The roll-out of five-year local housing deals by 2025 would lead
to 200,000 additional social homes being built over the span of
30 years, a new report by the Local Government Association says
today.
The LGA's Local Government White Paper calls on the Government to
commit to the local deals, which would combine funding from
multiple national housing programmes into a single pot.
The report, from Pragmatix, finds that a system that allows local
management and greater consistency of housing funding is key to
delivering the social homes our country greatly needs and could
lead to a 21 per cent increase in social housebuilding.
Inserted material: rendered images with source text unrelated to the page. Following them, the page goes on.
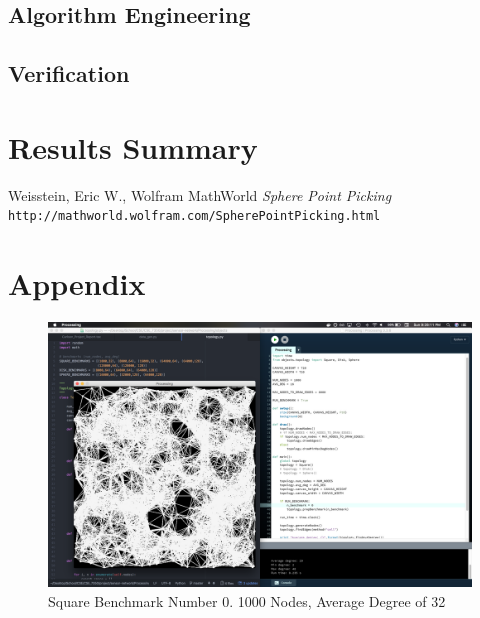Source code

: \documentclass{article}
\begin{document}

    \subsection{Algorithm Engineering}

    \subsection{Verification}


\section{Results Summary}

\newpage

\begin{thebibliography}{10}
    Weisstein, Eric W., Wolfram MathWorld
    \textit{Sphere Point Picking}
    \texttt{http://mathworld.wolfram.com/SpherePointPicking.html}

\end{thebibliography}

\newpage

\section{Appendix}

\begin{center}
    \begin{figure}
        \includegraphics[scale=0.25]{./images/square_0.png}
        \caption{Square Benchmark Number 0. 1000 Nodes, Average Degree of 32}
        \label{square0}
    \end{figure}
\end{center}
\end{document}
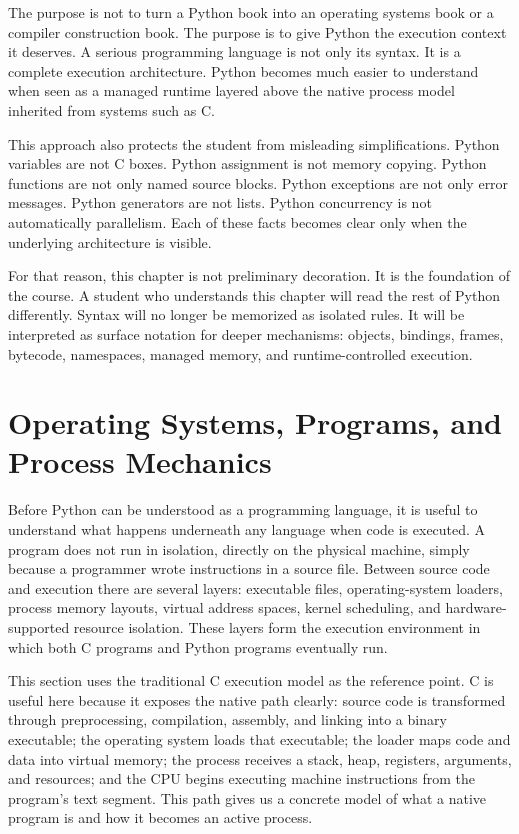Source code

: \documentclass[a4paper,twoside]{report}
\begin{document}
The purpose is not to turn a Python book into an operating systems book or a compiler construction book. The purpose is to give Python the execution context it deserves. A serious programming language is not only its syntax. It is a complete execution architecture. Python becomes much easier to understand when seen as a managed runtime layered above the native process model inherited from systems such as C.

This approach also protects the student from misleading simplifications. Python variables are not C boxes. Python assignment is not memory copying. Python functions are not only named source blocks. Python exceptions are not only error messages. Python generators are not lists. Python concurrency is not automatically parallelism. Each of these facts becomes clear only when the underlying architecture is visible.

For that reason, this chapter is not preliminary decoration. It is the foundation of the course. A student who understands this chapter will read the rest of Python differently. Syntax will no longer be memorized as isolated rules. It will be interpreted as surface notation for deeper mechanisms: objects, bindings, frames, bytecode, namespaces, managed memory, and runtime-controlled execution.

\section{Operating Systems, Programs, and Process Mechanics}

Before Python can be understood as a programming language, it is useful to understand what happens underneath any language when code is executed. A program does not run in isolation, directly on the physical machine, simply because a programmer wrote instructions in a source file. Between source code and execution there are several layers: executable files, operating-system loaders, process memory layouts, virtual address spaces, kernel scheduling, and hardware-supported resource isolation. These layers form the execution environment in which both C programs and Python programs eventually run.

This section uses the traditional C execution model as the reference point. C is useful here because it exposes the native path clearly: source code is transformed through preprocessing, compilation, assembly, and linking into a binary executable; the operating system loads that executable; the loader maps code and data into virtual memory; the process receives a stack, heap, registers, arguments, and resources; and the CPU begins executing machine instructions from the program's text segment. This path gives us a concrete model of what a native program is and how it becomes an active process.
\end{document}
Moving towards one single long-term fund could help improve the
delivery of housing by prioritising a strategic approach over
short-term thinking and help to avoid the boom-and-bust cycles of
housebuilding.
Delivery of more social rented homes through five-year regimes
would also deliver benefits such as:
- Reduced government spending: with reduced need for emergency
assistance, lower housing benefit payments and decreased
expenditure on homelessness services.
- Tax benefits from construction: the construction of homes for
social rent would yield higher tax revenues due to increased
economic activity in the construction sector.
- Lower spending on temporary accommodation provision: spending
on temporary accommodation and homelessness support would
decrease, resulting in long-term savings of £4.5 billion for
local authorities over 30 years.
The findings suggest a programme of consecutive minimum five-year
housing regimes is estimated to deliver net socioeconomic
benefits worth £31 billion in today's prices over 30 years.
Cllr Claire Holland, Housing spokesperson for the LGA said:
“Over the last 30 years, growth in the housing stock has
stagnated and the number of housing completions is failing to
keep up with demand. The only way to solve this country's
housing crisis is by giving councils the powers and resources to
build more of the genuinely affordable homes our communities
desperately need.
“Councils know their areas best and need the autonomy and funding
certainty to be able to deliver long-term plans for housebuilding
in their local areas.
“Five-year local housing deals are crucial to give local areas
the powers to build more affordable, good quality homes at scale,
quickly, where they are needed.”
ENDS
Notes to editors
- The LGA's Local Government White Paper sets out how a reset
relationship between central and local government is the only way
the Government can tackle the challenges facing the country. It
includes analysis showing councils in England face a funding gap
of £6.2 billion over the next two years.